For the past two days, doctors who treat blood diseases have been meeting at the annual convention of the American Society of Hematology in Atlanta. There’s a lot of innovation coursing through this field. Here’s a guide to companies that are standing out.
Bluebird Bio Hits A Grand Slam
Researchers working with Cambridge, Mass.-based gene therapy startup Bluebird Bio presented three eye-catching studies: of a new kind of cancer-killing cell, called a CAR-T, that is targeted against multiple myeloma; of a gene therapy for beta thalassemia; and of another gene therapy for sickle cell anemia.
CAR-T’s are hot now – Novartis and Gilead Sciences are jockeying for position with their rival CAR-T products – but so far they are limited to types of leukemia and lymphoma. Bluebird’s bb2121, being developed with biotech giant Celgene, targets a protein called BCMA that is found on myeloma cells. Patients had been failed by up to seven previous drugs. Yet 17 of 18 saw their cancer retreat, and in 10, it seemed to disappear – known as a complete response or an unconfirmed complete response.
Results were equally encouraging for a new manufacturing process for Blubird’s treatment for beta thalassemia, another blood disease. All of three patients treated for more than six months were able to go without blood transfusions, and two had normal hemoglobin levels. But the most encouraging news may have been in sickle cell. Bluebird had generated excitement with early results for a single sickle cell patient – and then treatment of seven more patients didn’t show a similar benefit. Now, two patients treated with Bluebird’s new manufacturing process are showing equally positive results. Okay, guys. Let’s see seven more.

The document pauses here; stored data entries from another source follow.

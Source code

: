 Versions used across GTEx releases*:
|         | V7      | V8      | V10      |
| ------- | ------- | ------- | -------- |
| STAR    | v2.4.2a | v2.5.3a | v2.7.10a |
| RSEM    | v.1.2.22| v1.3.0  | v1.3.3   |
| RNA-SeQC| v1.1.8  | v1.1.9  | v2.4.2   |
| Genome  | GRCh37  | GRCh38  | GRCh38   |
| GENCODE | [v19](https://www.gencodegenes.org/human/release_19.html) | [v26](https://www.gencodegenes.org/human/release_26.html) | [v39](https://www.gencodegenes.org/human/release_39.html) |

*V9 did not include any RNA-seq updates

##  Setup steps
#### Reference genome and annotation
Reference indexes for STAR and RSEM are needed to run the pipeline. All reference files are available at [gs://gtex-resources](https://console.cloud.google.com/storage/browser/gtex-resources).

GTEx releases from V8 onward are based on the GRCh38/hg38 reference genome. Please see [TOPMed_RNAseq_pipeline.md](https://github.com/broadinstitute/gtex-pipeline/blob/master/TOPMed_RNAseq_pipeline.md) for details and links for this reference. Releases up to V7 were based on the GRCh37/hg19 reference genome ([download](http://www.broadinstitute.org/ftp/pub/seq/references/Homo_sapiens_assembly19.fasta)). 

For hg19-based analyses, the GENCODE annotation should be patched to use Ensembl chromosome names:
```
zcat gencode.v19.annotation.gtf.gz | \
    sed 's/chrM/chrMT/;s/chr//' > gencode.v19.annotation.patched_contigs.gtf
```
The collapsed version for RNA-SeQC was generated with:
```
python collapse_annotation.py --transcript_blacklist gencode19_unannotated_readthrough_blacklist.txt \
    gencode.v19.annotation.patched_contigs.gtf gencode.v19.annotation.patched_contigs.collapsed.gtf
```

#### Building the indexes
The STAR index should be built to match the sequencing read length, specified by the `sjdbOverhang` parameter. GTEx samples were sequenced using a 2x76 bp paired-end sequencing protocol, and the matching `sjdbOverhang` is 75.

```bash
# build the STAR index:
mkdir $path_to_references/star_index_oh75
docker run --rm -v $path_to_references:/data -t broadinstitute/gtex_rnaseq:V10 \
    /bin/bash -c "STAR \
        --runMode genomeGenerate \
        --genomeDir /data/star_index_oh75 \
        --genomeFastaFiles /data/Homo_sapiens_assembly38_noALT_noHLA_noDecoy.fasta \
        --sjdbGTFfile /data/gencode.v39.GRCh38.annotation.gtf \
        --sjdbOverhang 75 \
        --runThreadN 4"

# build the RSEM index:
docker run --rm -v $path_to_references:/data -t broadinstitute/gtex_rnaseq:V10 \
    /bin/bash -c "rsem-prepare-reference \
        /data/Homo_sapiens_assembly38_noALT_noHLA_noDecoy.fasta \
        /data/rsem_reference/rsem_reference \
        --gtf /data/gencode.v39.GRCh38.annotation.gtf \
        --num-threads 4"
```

BioMarin's Gene Therapy For Hemophilia Impresses
Two different gene therapy products showed promise for potentially curing hemophilia A, the most common form of the genetic disease that causes uncontrolled bleeding. BioMarin, of Novato, Calif., is in the clear lead. Spark Therapeutics presented its own data this morning. A big controversy: how high should levels of clotting factor in the blood get? BioMarin is pushing for higher levels, even with its lower dose; Spark appears to be more conservative. Spark’s data also look volatile, and its timeline is behind BioMarin’s, making it one of the big stock market losers of the meeting, with its shares dropping 20% in early morning trading. Read about BioMarin here, and Spark here.
Roche Roars
The Swiss drug giant is introducing a major potential disruption to the hemophilia market – a new antibody called Hemlibra that mimics the function of the clotting factor VIII. Exactly how much of the hemophilia A market Hemlibra will eventually take is a big question for blood product companies like Shire, Novo Nordisk, and BioVerativ.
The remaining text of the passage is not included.